I was making a program which could tell if a given number is a prime number or not. No matter whether I enter a prime number or another number, it always shows "it is not a prime number". Is there any fault in it?

10    input "what is the number";a    
20    let b=1    
30    let b=b+1    
40    let k=a/b    
50    let p=fix(k)    
60    if p=k then goto 100    
70    if b<a then goto 30    
80    print "it is a prime number"    
90    goto 110    
100    print "it is not a prime number"    
110    end    
run

Answer 1

The keyword LET is optional in GW-BASIC (even in the original Dartmouth BASIC).

GW-BASIC has a modulo operator (MOD), so testing if A is divisible by B can be expressed much more concise with IF A MOD B=0 THEN ….

The loop that is expressed with increasing B, testing B and jumping to the loop start with GOTO would be easier to read if it is expressed as an actual FOR loop.

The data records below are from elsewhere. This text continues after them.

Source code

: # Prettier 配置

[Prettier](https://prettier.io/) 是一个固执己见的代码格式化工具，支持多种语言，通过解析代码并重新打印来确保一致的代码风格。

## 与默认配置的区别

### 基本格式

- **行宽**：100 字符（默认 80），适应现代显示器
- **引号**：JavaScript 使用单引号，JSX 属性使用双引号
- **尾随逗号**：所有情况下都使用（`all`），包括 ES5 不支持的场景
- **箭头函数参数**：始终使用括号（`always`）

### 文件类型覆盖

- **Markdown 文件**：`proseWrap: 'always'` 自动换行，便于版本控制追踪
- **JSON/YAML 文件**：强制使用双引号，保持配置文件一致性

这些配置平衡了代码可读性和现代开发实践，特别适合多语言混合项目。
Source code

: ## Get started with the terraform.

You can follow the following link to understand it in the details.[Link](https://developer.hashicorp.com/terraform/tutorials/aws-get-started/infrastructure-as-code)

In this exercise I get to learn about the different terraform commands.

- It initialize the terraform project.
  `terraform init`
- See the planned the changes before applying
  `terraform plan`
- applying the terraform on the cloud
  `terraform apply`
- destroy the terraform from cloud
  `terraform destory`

So the original program can be expressed like this:

10 INPUT "What is the number";A
20 FOR B=2 TO A
30  IF A MOD B=0 THEN PRINT "It is not a prime number.":END
40 NEXT
50 PRINT "It is a prime number."

This checks if A is divisible by itself in the last iteration which is always true. So we need to limit the upper limit of the iterations to A-1.

The other problem are numbers <2 for which the loop isn't run at all and are therefore identified as prime numbers. A simple hack to fix this would be testing for this and setting A to a known non-prime number >2.

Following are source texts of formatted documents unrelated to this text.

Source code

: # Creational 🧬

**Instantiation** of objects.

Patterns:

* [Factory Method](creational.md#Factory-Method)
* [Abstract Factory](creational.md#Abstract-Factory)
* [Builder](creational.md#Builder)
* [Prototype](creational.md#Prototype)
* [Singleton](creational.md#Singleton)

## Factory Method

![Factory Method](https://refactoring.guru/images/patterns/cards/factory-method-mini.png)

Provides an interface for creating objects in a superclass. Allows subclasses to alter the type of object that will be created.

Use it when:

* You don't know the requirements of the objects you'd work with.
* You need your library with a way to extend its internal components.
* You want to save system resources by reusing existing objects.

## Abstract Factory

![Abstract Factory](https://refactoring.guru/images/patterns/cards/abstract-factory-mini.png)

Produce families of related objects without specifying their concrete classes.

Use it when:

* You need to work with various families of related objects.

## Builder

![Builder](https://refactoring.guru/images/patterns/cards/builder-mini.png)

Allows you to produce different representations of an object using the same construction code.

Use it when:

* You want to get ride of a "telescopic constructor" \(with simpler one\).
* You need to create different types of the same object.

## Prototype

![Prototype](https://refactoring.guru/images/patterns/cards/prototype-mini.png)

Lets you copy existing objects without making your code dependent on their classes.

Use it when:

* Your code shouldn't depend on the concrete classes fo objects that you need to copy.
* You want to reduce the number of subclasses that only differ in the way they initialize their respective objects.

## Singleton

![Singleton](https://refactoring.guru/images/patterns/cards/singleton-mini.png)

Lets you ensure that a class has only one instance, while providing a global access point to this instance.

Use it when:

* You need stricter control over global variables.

10 INPUT "What is the number";A
20 IF A<2 THEN A=4:REM So that numbers <2 are reported as non-prime.
30 FOR B=2 TO A-1
40  IF A MOD B=0 THEN PRINT "It is not a prime number.":END
50 NEXT
60 PRINT "It is a prime number."

Answer 2

This code describes determining a prime number in basic:

10 INPUT p
20 FOR l = 2 TO INT(SQR(p))
30 LET a = p / l
40 LET b = FIX(a)
50 IF a = b THEN GOTO 80
60 NEXT l
70 PRINT "prime"
80 END

Answer 3

Follow the logic:

1. You enter a number, a.
2. The program creates b as 1.
3. The program immediately adds 1 to b, so that b is now 2.
4. The program sets k to a/b. This means that k is now half of a.
5. The program sets p to k without the .5 that may or may not be there.
6. If p (half of a rounded down) is equal to k (half of a not rounded down), that is, if a is divisible by b, it goes to 100 and says it is not a prime number.
7. Otherwise, if b (which is 2) is less than a the program goes to line 30 and adds another 1 to b and repeats the process, but now b is 3.
8. Otherwise, if b (which is 2) is equal to a or greater than it, it prints that this is a prime number.

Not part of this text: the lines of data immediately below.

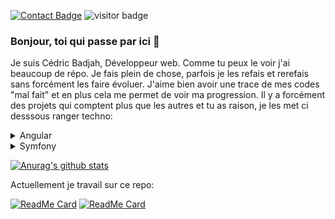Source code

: [![Contact Badge](https://img.shields.io/badge/Contactez-moi-green)](https://samakunchan-technology.com/contact)
<img src="https://visitor-badge.glitch.me/badge?page_id=samakunchan" alt="visitor badge"/>


### Bonjour, toi qui passe par ici 👋
Je suis Cédric Badjah, Développeur web.
Comme tu peux le voir j'ai beaucoup de répo. Je fais plein de chose, parfois je les refais et rerefais sans forcément les faire évoluer. J'aime bien avoir une trace de mes codes "mal fait" et en plus cela me permet de voir ma progression.
Il y a forcément des projets qui comptent plus que les autres et tu as raison, je les met ci desssous ranger techno:
  <details>
    <summary>Angular</summary>
    <br>
    <p>- <a href="https://github.com/samakunchan/velooc">Velooc</a>: Projet étudiant de location refaisa vec Angular</p>
    <p>- <a href="https://github.com/samakunchan/velooc-ngrx">Velooc with NgRx</a>: Même projet avec une monter en compétence avec NgRx</p>
  </details>
  <details>
    <summary>Symfony</summary>
    <p>- <a href="https://github.com/samakunchan/samatech">Samakunchan Technology</a>: Mon site web</p>
    <p>- <a href="https://github.com/samakunchan/surveysamapi">API Survey RESTFUL</a>: Mon premier APi avec Symfony</p>
  </details>

<!--
**samakunchan/samakunchan** is a ✨ _special_ ✨ repository because its `README.md` (this file) appears on your GitHub profile.

Here are some ideas to get you started:

- 🔭 I’m currently working on ...
- 🌱 I’m currently learning ...
- 👯 I’m looking to collaborate on ...
- 🤔 I’m looking for help with ...
- 💬 Ask me about ...
- 📫 How to reach me: ...
- 😄 Pronouns: ...
- ⚡ Fun fact: ...
-->
[![Anurag's github stats](https://github-readme-stats.vercel.app/api?username=samakunchan)](https://github.com/anuraghazra/github-readme-stats)

Actuellement je travail sur ce repo:

  [![ReadMe Card](https://github-readme-stats.vercel.app/api/pin/?username=samakunchan&repo=velooc-ngrx)](https://github.com/anuraghazra/github-readme-stats)
  [![ReadMe Card](https://github-readme-stats.vercel.app/api/pin/?username=samakunchan&repo=velooc)](https://github.com/anuraghazra/github-readme-stats)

Let's say that the number you enter is 2. Two is, in fact, a prime number. Follow the logic above, however, and you will see that the program will tell us that it is not a prime number, because at step 6, two divided by two is one, and one truncated is still one. The same should be true for any number except 1, because all numbers are divisible by themselves.

My guess is that in your testing, you never tested 1; the program should say that 1 is a prime number (this is because even though 1 is divisible by itself, you start at b=2).

(Note also that this is also technically wrong: one is not a prime number.)